(Stored data entries)
════════
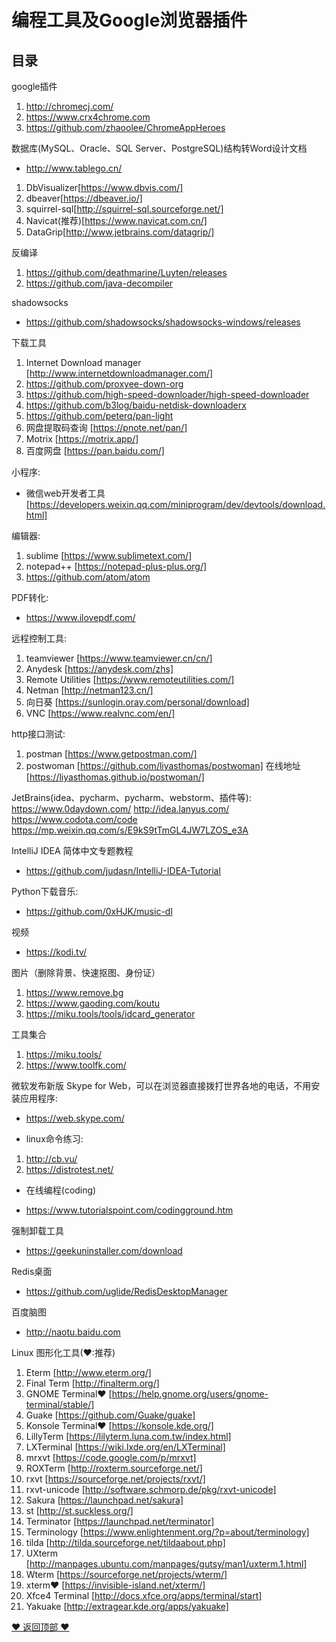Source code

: 编程工具及Google浏览器插件
==================================================
## 目录

google插件
1. http://chromecj.com/
2. https://www.crx4chrome.com  
3. https://github.com/zhaoolee/ChromeAppHeroes

数据库(MySQL、Oracle、SQL Server、PostgreSQL)结构转Word设计文档
* http://www.tablego.cn/
1. DbVisualizer[https://www.dbvis.com/]
2. dbeaver[https://dbeaver.io/] 
3. squirrel-sql[http://squirrel-sql.sourceforge.net/]
4. Navicat(推荐)[https://www.navicat.com.cn/]
5. DataGrip[http://www.jetbrains.com/datagrip/]

反编译
1. https://github.com/deathmarine/Luyten/releases
2. https://github.com/java-decompiler

shadowsocks
* https://github.com/shadowsocks/shadowsocks-windows/releases

下载工具
1. Internet Download manager [http://www.internetdownloadmanager.com/]
2. https://github.com/proxyee-down-org
3. https://github.com/high-speed-downloader/high-speed-downloader
4. https://github.com/b3log/baidu-netdisk-downloaderx
5. https://github.com/peterq/pan-light
6. 网盘提取码查询 [https://pnote.net/pan/]
7. Motrix [https://motrix.app/]
8. 百度网盘 [https://pan.baidu.com/]

小程序:
* 微信web开发者工具 [https://developers.weixin.qq.com/miniprogram/dev/devtools/download.html]

编辑器:
1. sublime [https://www.sublimetext.com/]
2. notepad++ [https://notepad-plus-plus.org/]
3. https://github.com/atom/atom

PDF转化:
* https://www.ilovepdf.com/

远程控制工具:
1. teamviewer [https://www.teamviewer.cn/cn/]
2. Anydesk [https://anydesk.com/zhs]
3. Remote Utilities [https://www.remoteutilities.com/]
4. Netman [http://netman123.cn/]
5. 向日葵 [https://sunlogin.oray.com/personal/download]
6. VNC [https://www.realvnc.com/en/]

http接口测试:
1. postman [https://www.getpostman.com/]
2. postwoman [https://github.com/liyasthomas/postwoman] 在线地址[https://liyasthomas.github.io/postwoman/]

JetBrains(idea、pycharm、pycharm、webstorm、插件等):
https://www.0daydown.com/
http://idea.lanyus.com/
https://www.codota.com/code
https://mp.weixin.qq.com/s/E9kS9tTmGL4JW7LZOS_e3A

IntelliJ IDEA 简体中文专题教程
* https://github.com/judasn/IntelliJ-IDEA-Tutorial

Python下载音乐:
* https://github.com/0xHJK/music-dl

视频
* https://kodi.tv/

图片（删除背景、快速抠图、身份证）
1. https://www.remove.bg
2. https://www.gaoding.com/koutu
3. https://miku.tools/tools/idcard_generator

工具集合
1. https://miku.tools/
2. https://www.toolfk.com/

微软发布新版 Skype for Web，可以在浏览器直接拨打世界各地的电话，不用安装应用程序:
* https://web.skype.com/

* linux命令练习:
1. http://cb.vu/
2. https://distrotest.net/

* 在线编程(coding)
+ https://www.tutorialspoint.com/codingground.htm

强制卸载工具
* https://geekuninstaller.com/download

Redis桌面
* https://github.com/uglide/RedisDesktopManager

百度脑图
* http://naotu.baidu.com

Linux 图形化工具(❤:推荐)
1. Eterm [http://www.eterm.org/]
2. Final Term [http://finalterm.org/]
3. GNOME Terminal❤ [https://help.gnome.org/users/gnome-terminal/stable/]
4. Guake [https://github.com/Guake/guake]
5. Konsole Terminal❤ [https://konsole.kde.org/] 
6. LillyTerm [https://lilyterm.luna.com.tw/index.html]
7. LXTerminal [https://wiki.lxde.org/en/LXTerminal]
8. mrxvt [https://code.google.com/p/mrxvt]
9. ROXTerm [http://roxterm.sourceforge.net/]
10. rxvt [https://sourceforge.net/projects/rxvt/]
11. rxvt-unicode [http://software.schmorp.de/pkg/rxvt-unicode]
12. Sakura [https://launchpad.net/sakura]
13. st [http://st.suckless.org/]
14. Terminator [https://launchpad.net/terminator]
15. Terminology [https://www.enlightenment.org/?p=about/terminology]
16. tilda [http://tilda.sourceforge.net/tildaabout.php]
17. UXterm [http://manpages.ubuntu.com/manpages/gutsy/man1/uxterm.1.html]
18. Wterm [https://sourceforge.net/projects/wterm/]
19. xterm❤ [https://invisible-island.net/xterm/]
20. Xfce4 Terminal [http://docs.xfce.org/apps/terminal/start]
21. Yakuake [http://extragear.kde.org/apps/yakuake] 

[❤ 返回顶部 ❤](#目录)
════════
When you transcribe the entries, reproduce each line exactly and skip any picture.

Source code

: 编程工具及Google浏览器插件
==================================================
## 目录

google插件
1. http://chromecj.com/
2. https://www.crx4chrome.com  
3. https://github.com/zhaoolee/ChromeAppHeroes

数据库(MySQL、Oracle、SQL Server、PostgreSQL)结构转Word设计文档
* http://www.tablego.cn/
1. DbVisualizer[https://www.dbvis.com/]
2. dbeaver[https://dbeaver.io/] 
3. squirrel-sql[http://squirrel-sql.sourceforge.net/]
4. Navicat(推荐)[https://www.navicat.com.cn/]
5. DataGrip[http://www.jetbrains.com/datagrip/]

反编译
1. https://github.com/deathmarine/Luyten/releases
2. https://github.com/java-decompiler

shadowsocks
* https://github.com/shadowsocks/shadowsocks-windows/releases

下载工具
1. Internet Download manager [http://www.internetdownloadmanager.com/]
2. https://github.com/proxyee-down-org
3. https://github.com/high-speed-downloader/high-speed-downloader
4. https://github.com/b3log/baidu-netdisk-downloaderx
5. https://github.com/peterq/pan-light
6. 网盘提取码查询 [https://pnote.net/pan/]
7. Motrix [https://motrix.app/]
8. 百度网盘 [https://pan.baidu.com/]

小程序:
* 微信web开发者工具 [https://developers.weixin.qq.com/miniprogram/dev/devtools/download.html]

编辑器:
1. sublime [https://www.sublimetext.com/]
2. notepad++ [https://notepad-plus-plus.org/]
3. https://github.com/atom/atom

PDF转化:
* https://www.ilovepdf.com/

远程控制工具:
1. teamviewer [https://www.teamviewer.cn/cn/]
2. Anydesk [https://anydesk.com/zhs]
3. Remote Utilities [https://www.remoteutilities.com/]
4. Netman [http://netman123.cn/]
5. 向日葵 [https://sunlogin.oray.com/personal/download]
6. VNC [https://www.realvnc.com/en/]

http接口测试:
1. postman [https://www.getpostman.com/]
2. postwoman [https://github.com/liyasthomas/postwoman] 在线地址[https://liyasthomas.github.io/postwoman/]

JetBrains(idea、pycharm、pycharm、webstorm、插件等):
https://www.0daydown.com/
http://idea.lanyus.com/
https://www.codota.com/code
https://mp.weixin.qq.com/s/E9kS9tTmGL4JW7LZOS_e3A

IntelliJ IDEA 简体中文专题教程
* https://github.com/judasn/IntelliJ-IDEA-Tutorial

Python下载音乐:
* https://github.com/0xHJK/music-dl

视频
* https://kodi.tv/

图片（删除背景、快速抠图、身份证）
1. https://www.remove.bg
2. https://www.gaoding.com/koutu
3. https://miku.tools/tools/idcard_generator

工具集合
1. https://miku.tools/
2. https://www.toolfk.com/

微软发布新版 Skype for Web，可以在浏览器直接拨打世界各地的电话，不用安装应用程序:
* https://web.skype.com/

* linux命令练习:
1. http://cb.vu/
2. https://distrotest.net/

* 在线编程(coding)
+ https://www.tutorialspoint.com/codingground.htm

强制卸载工具
* https://geekuninstaller.com/download

Redis桌面
* https://github.com/uglide/RedisDesktopManager

百度脑图
* http://naotu.baidu.com

Linux 图形化工具(❤:推荐)
1. Eterm [http://www.eterm.org/]
2. Final Term [http://finalterm.org/]
3. GNOME Terminal❤ [https://help.gnome.org/users/gnome-terminal/stable/]
4. Guake [https://github.com/Guake/guake]
5. Konsole Terminal❤ [https://konsole.kde.org/] 
6. LillyTerm [https://lilyterm.luna.com.tw/index.html]
7. LXTerminal [https://wiki.lxde.org/en/LXTerminal]
8. mrxvt [https://code.google.com/p/mrxvt]
9. ROXTerm [http://roxterm.sourceforge.net/]
10. rxvt [https://sourceforge.net/projects/rxvt/]
11. rxvt-unicode [http://software.schmorp.de/pkg/rxvt-unicode]
12. Sakura [https://launchpad.net/sakura]
13. st [http://st.suckless.org/]
14. Terminator [https://launchpad.net/terminator]
15. Terminology [https://www.enlightenment.org/?p=about/terminology]
16. tilda [http://tilda.sourceforge.net/tildaabout.php]
17. UXterm [http://manpages.ubuntu.com/manpages/gutsy/man1/uxterm.1.html]
18. Wterm [https://sourceforge.net/projects/wterm/]
19. xterm❤ [https://invisible-island.net/xterm/]
20. Xfce4 Terminal [http://docs.xfce.org/apps/terminal/start]
21. Yakuake [http://extragear.kde.org/apps/yakuake] 

[❤ 返回顶部 ❤](#目录)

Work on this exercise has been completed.